BLACK CHILDCARE BUSINESS OWNER SHARES HER BUSINESS JOURNEY – BLACK BUSINESS MONTH EDITION

The columnist observed Keyona Hardison, owner of K&J Enrichment Program, attentiveness to customers to ensure timely summer camp enrollment. The childcare center keeps her busy, but that doesn’t stop her from smiling as she provides quality customer service to her clientele. She shared the fun activities and trips to the Summer Camp. “You’re a Lifesaver!” a customer said in response to Hardison’s customer service to get her grandchild enrolled in the summer camp.

Hardison is living her dream as a Childcare Owner of Cumberland County’s popular childcare business. The moment is still surreal to Hardison. “Whenever I drive into the parking lot of my establishment, I tell myself this is really mines,” said Hardison to the Exclusive Press.

Hardison has been in the childcare business for almost ten years. She explored different careers before finding her niche. Her entrepreneurship dream is a story of taking what little you have and turning it into a career goal. “I knew I didn’t want to attend college. All I wanted to do was find my career passion that would create generation wealth”, said Hardison.

After leaving the YMCA, Hardison got a taste test of entrepreneurship. Hardison started a childcare center in her mother’s garage, passing flyers throughout her neighborhood. She enrolled 18 kids during her first year and reached 25 the following year. Hardison’s fuel was still running to drive to the top of the mountain. God GPS her directions to a former owner’s closed business for sale in the Tiffany Pines Subdivision of Fayetteville. Hardison took a risk with a shining opportunity to start her business. She took the ingredients of a closed business and the $3,000 she saved and borrowed into Cumberland County’s popular childcare business (now located on Bonanza Drive).

She went through a rocky start, having no utility services at the grand opening, but finished strong – enrolling 35 kids in the first year in business. After running the camp, Hardison didn’t want to return to the YMCA.
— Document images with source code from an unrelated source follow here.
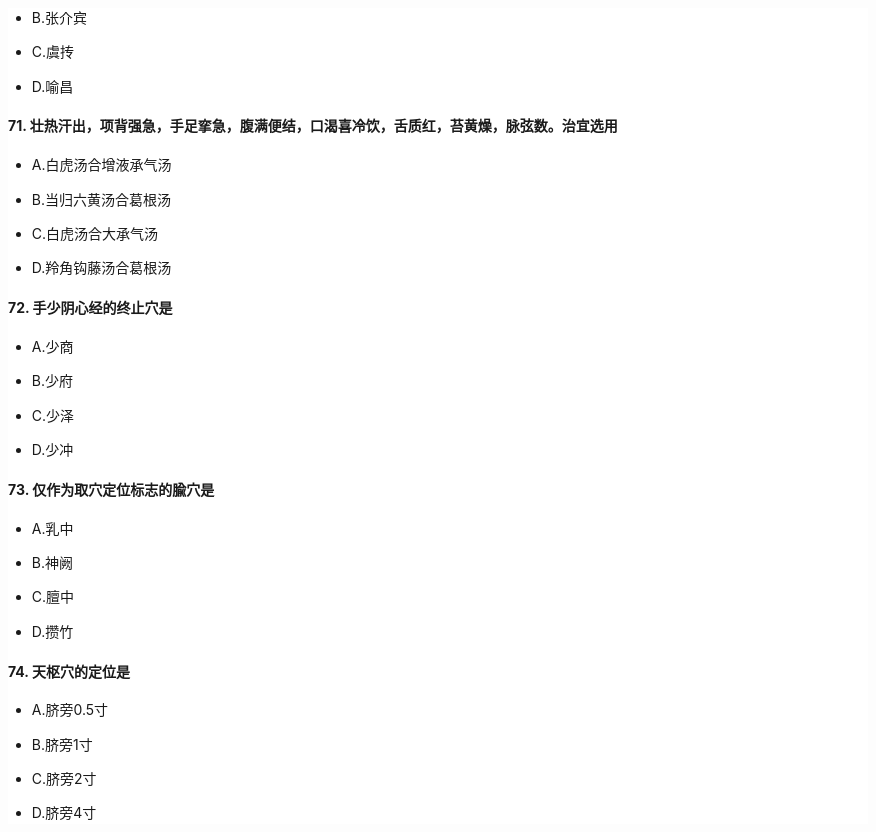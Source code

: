 * B.张介宾

* C.虞抟

* D.喻昌







#### 71. 壮热汗出，项背强急，手足挛急，腹满便结，口渴喜冷饮，舌质红，苔黄燥，脉弦数。治宜选用

* A.白虎汤合增液承气汤

* B.当归六黄汤合葛根汤

* C.白虎汤合大承气汤

* D.羚角钩藤汤合葛根汤







#### 72. 手少阴心经的终止穴是

* A.少商

* B.少府

* C.少泽

* D.少冲







#### 73. 仅作为取穴定位标志的腧穴是

* A.乳中

* B.神阙

* C.膻中

* D.攒竹







#### 74. 天枢穴的定位是

* A.脐旁0.5寸

* B.脐旁1寸

* C.脐旁2寸

* D.脐旁4寸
The pandemic brought challenges – some of her clients were sick or laid off. As a businesswoman, she learned to navigate challenging times and adapt to change. She kept a good number of kids in the program and remote learning. She reached 100 kids by the end of 2022.

The 33-year-old Fayetteville native celebrated five years of business in April 2023 at her current location. In addition, she opened a candle shop next to her childcare entity. “I sell unique custom scented candles for guests to make. My goal was to create a women’s sanctuary”, Hardison said.

She received the prestigious Fayetteville Observer 40 Under 40 award in 2021 for her accomplishments as an entrepreneur.

Hardison reflects on the times her teacher, former supervisors wrote her off, and former YMCA coworkers were in awe of her business success. She echoed those words to her former supervisor, who sought business advice from her–years after he had fired her from her job at the Autism Society.  “You fired me, but you opened a door for me to see the vision for my life,” Hardison said.

Her favorite quote is, “God did it again in my life.” She emphasizes that God always shows up whenever she thinks something will not work out. She leaves a message to those who want to pursue their dreams. “If you don’t love it, it won’t work. When you love it, it becomes a passion. It becomes easy”, stated Hardison.